Home // Cloud Infrastructure // Odoo Development // AI & Automation // Odoo + AI Agents Case Studies About Blog Free Assessment
// DATABASE OPERATIONS · 12 MIN READ

Postgres Logical Replication Slots and the Disk Bloat They Leave Behind

Inactive logical replication slots pin WAL on disk indefinitely. Postgres will not recycle a single WAL segment until the slot's consumer advances its LSN — and if that consumer is gone, your disk fills up quietly until the database crashes.

// PUBLISHED 2023-09-12 · LANIAKEA TEAM

The Incident Pattern

The alert comes in at 2 AM: disk utilization on the primary is at 94% and climbing. The DBA checks tablespace sizes — none of them grew unexpectedly. The database itself is the same size it was yesterday. But df -h shows the volume is almost full. The culprit is almost always pg_wal/.

Running a quick check reveals the problem immediately:

SELECT slot_name,
       plugin,
       active,
       restart_lsn,
       confirmed_flush_lsn,
       pg_size_pretty(
         pg_wal_lsn_diff(pg_current_wal_lsn(), restart_lsn)
       ) AS retained_wal
FROM pg_replication_slots
ORDER BY restart_lsn ASC NULLS FIRST;

The output shows a slot named debezium_prod with active = false and retained_wal of 187 GB. The Debezium CDC connector that consumed this slot was retired three weeks ago. Nobody dropped the slot. Postgres has been faithfully retaining every WAL segment since then, because the slot's restart_lsn has not moved.

This is not a rare edge case. It is one of the most consistent disk-related incidents we encounter on Postgres environments that have ever run CDC, logical replication, or replication tooling like pglogical, Debezium, or AWS DMS.

How Logical Replication Slots Work

To understand why this happens, you need to understand what a logical replication slot actually does at the storage level.

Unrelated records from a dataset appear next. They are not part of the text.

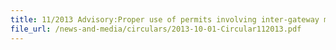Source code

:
 ```yaml
---
title: 11/2013 Advisory:Proper use of permits involving inter-gateway movement
file_url: /news-and-media/circulars/2013-10-01-Circular112013.pdf
---
```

Postgres WAL (Write-Ahead Log) is a sequential record of every change made to the database. Normally, WAL is recycled aggressively: once a segment is no longer needed for crash recovery and has been archived (if archiving is enabled), it is deleted or overwritten. The checkpoint process advances redo_lsn forward and marks older WAL as eligible for recycling.

A logical replication slot changes this calculus. When a slot is created, Postgres records the slot's restart_lsn — the earliest LSN the slot's consumer might still need. Postgres guarantees that no WAL segment containing data at or after restart_lsn will be recycled, regardless of checkpoints. The slot essentially places a hold on WAL deletion.

While the slot is active and its consumer is running, the consumer continuously advances confirmed_flush_lsn, signaling to Postgres that it has processed changes up to that point. Postgres can then recycle WAL behind that watermark. The slot acts as a moving bookmark, and WAL accumulation stays bounded.

When the consumer stops — whether it crashes, is decommissioned, or simply disconnects — the confirmed_flush_lsn freezes. Postgres continues writing new WAL, but it also continues retaining all WAL from the frozen LSN forward. Every megabyte of WAL your database writes from that moment on is also a megabyte that cannot be recycled.

Quantifying the Accumulation Rate

The rate at which a stale slot accumulates WAL equals your database's WAL generation rate. On a busy OLTP database generating 5 GB/hour of WAL, a slot left inactive for a week accumulates 840 GB of retained WAL. On a write-heavy database generating 20 GB/hour, a slot left inactive over a weekend can retain 960 GB.

You can measure your current WAL generation rate:

-- WAL generation rate over the last hour
SELECT
  round(
    sum(wal_bytes) / extract(epoch from (now() - min(stats_reset)))
    / 1024 / 1024,
    2
  ) AS wal_mb_per_second
FROM pg_stat_wal;

-- Or check WAL position delta over a short interval
SELECT pg_current_wal_lsn() AS current_lsn;
-- Wait 60 seconds
SELECT pg_size_pretty(
  pg_wal_lsn_diff(pg_current_wal_lsn(), '0/1A3F2C10')
) AS wal_in_60s;

On Aurora PostgreSQL, you can observe retained WAL via CloudWatch's TransactionLogsDiskUsage metric, but it does not break down retention by slot. You still need to query pg_replication_slots to identify the specific slot responsible.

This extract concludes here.